WHAT TO PRODUCE: Report every line of the records beneath this task that holds the string "vert".

Stored dataset items
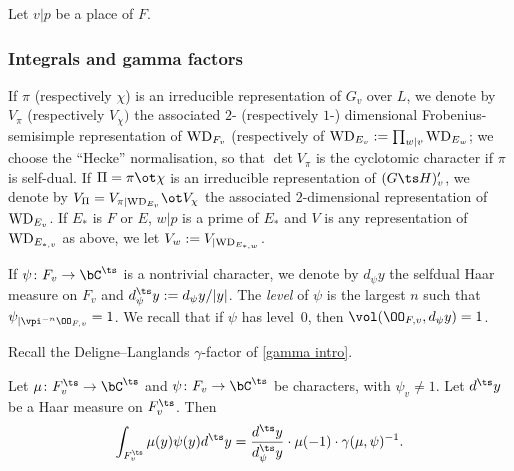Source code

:  Let $v \vert p$ be a place of $F$.
\subsubsection{Integrals and gamma factors}
If $\pi$  (respectively $\chi$) is an irreducible representation of $G_{v}$ over $L$, we denote by $V_{\pi}$ (respectively $V_{\chi})$ the associated  $2$- (respectively $1$-) dimensional Frobenius-semisimple representation of ${\rm WD}_{F_{v}}$ (respectively of  ${\rm WD}_{E_{v}}:=\prod_{w\vert v}{\rm WD}_{E_{w}}$; we choose the  ``Hecke'' normalisation, so that $\det V_{\pi}$ is the cyclotomic character if $\pi$ is self-dual.
If $\Pi=\pi\ot \chi$ is an irreducible representation of $(G\ts H)'_{v}$, we denote by $V_{\Pi}= V_{\pi|{\rm WD}_{E_{v}}}\ot V_{\chi}$ the  associated  $2$-dimensional representation of ${\rm WD}_{E_{v}}$.
If $E_{*} $ is $F$ or $E$, $w\vert p$ is a prime of $E_{*}$   and $V$ is any representation of ${\rm WD}_{E_{*,v}}$ as above, we let $V_{w}:= V_{|{\rm WD}_{E_{*, w}}}$.



 If $\psi\colon F_{v}\to \bC^{\ts}$ is a nontrivial character, we denote by $d_{\psi} y$ the selfdual Haar measure on $F_{v}$ and $d^{\ts}_{\psi}y:= d_{\psi}y/|y|$. The \emph{level} of $\psi$ is the largest $n$ such that $\psi_{|\vpi^{-n}\OO_{F, v}}=1$. We recall that if $\psi$ has level~0, then $\vol(\OO_{F, v},d_{\psi}y)=1$.

 Recall the Deligne--Langlands $\gamma$-factor  of \eqref{gamma intro}.

\begin{lemm} 
Let $\mu\colon F_{v}^{\ts}\to \bC^{\ts}$ and $\psi\colon F_{v}\to \bC^{\ts}$ be  characters, with $\psi_{v}\neq 1$. Let $d^{\ts}y$ be a Haar measure on $F_{v}^{\ts}$.
Then
$$\int_{F_{v}^{\ts}} \mu(y) \psi(y) d^{\ts}y={d^{\ts}y \over d^{\ts}_{\psi}y}  \cdot \mu(-1)\cdot  \gamma(\mu, \psi)^{-1} .$$
\end{lemm}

EXERCISE RESPONSE:
:  Let $v \vert p$ be a place of $F$.
If $\pi$  (respectively $\chi$) is an irreducible representation of $G_{v}$ over $L$, we denote by $V_{\pi}$ (respectively $V_{\chi})$ the associated  $2$- (respectively $1$-) dimensional Frobenius-semisimple representation of ${\rm WD}_{F_{v}}$ (respectively of  ${\rm WD}_{E_{v}}:=\prod_{w\vert v}{\rm WD}_{E_{w}}$; we choose the  ``Hecke'' normalisation, so that $\det V_{\pi}$ is the cyclotomic character if $\pi$ is self-dual.
If $E_{*} $ is $F$ or $E$, $w\vert p$ is a prime of $E_{*}$   and $V$ is any representation of ${\rm WD}_{E_{*,v}}$ as above, we let $V_{w}:= V_{|{\rm WD}_{E_{*, w}}}$.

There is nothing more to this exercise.